**Action item:** Check every line below for the string "going", and copy the lines that contain it.

Collected data:

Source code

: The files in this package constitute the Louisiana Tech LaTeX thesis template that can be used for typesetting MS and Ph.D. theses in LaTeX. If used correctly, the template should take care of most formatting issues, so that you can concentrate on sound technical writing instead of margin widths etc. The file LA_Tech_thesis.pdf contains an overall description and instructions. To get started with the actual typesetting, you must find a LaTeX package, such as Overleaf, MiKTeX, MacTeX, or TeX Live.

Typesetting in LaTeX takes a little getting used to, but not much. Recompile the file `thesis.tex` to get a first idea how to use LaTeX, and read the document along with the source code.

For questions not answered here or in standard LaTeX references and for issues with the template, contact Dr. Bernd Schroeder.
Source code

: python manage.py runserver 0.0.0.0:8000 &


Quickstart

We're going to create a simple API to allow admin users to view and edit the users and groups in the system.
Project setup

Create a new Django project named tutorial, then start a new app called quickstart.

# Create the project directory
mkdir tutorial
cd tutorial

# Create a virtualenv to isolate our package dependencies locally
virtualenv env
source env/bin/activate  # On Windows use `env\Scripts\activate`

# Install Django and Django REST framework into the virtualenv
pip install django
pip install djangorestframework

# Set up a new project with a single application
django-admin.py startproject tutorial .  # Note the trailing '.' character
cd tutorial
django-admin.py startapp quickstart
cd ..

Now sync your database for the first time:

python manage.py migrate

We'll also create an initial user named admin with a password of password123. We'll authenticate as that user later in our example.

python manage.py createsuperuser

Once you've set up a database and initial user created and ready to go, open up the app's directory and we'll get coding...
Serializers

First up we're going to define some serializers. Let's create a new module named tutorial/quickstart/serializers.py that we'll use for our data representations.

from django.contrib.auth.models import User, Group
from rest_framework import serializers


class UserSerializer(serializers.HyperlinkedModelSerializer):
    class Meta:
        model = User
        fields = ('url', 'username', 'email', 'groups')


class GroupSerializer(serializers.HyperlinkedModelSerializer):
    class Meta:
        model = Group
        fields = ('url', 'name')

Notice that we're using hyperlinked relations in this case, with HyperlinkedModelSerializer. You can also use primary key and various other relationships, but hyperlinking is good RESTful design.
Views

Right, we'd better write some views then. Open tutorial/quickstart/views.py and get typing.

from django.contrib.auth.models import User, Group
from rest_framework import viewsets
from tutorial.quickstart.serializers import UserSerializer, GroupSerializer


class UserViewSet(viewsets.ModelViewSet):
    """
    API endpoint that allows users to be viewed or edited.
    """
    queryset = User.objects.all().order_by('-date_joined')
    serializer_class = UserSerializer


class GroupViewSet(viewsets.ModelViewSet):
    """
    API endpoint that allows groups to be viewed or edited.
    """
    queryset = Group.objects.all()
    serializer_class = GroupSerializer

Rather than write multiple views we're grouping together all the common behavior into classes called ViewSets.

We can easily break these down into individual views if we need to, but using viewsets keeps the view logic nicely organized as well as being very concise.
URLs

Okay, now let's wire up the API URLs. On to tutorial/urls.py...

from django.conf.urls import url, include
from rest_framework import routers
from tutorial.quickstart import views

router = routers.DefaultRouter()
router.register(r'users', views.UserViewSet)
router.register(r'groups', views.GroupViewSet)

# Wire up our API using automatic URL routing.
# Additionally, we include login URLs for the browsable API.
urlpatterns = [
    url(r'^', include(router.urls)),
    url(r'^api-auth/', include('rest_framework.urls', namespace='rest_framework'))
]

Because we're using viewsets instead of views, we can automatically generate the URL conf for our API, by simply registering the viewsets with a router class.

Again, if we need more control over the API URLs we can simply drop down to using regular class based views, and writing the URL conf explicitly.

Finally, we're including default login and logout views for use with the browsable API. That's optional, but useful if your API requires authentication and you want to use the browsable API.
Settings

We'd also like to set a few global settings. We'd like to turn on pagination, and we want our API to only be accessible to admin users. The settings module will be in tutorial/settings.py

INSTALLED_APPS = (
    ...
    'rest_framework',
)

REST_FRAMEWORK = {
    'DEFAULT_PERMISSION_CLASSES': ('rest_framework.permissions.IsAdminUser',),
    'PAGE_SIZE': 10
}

**Response:**
We're going to create a simple API to allow admin users to view and edit the users and groups in the system.
First up we're going to define some serializers. Let's create a new module named tutorial/quickstart/serializers.py that we'll use for our data representations.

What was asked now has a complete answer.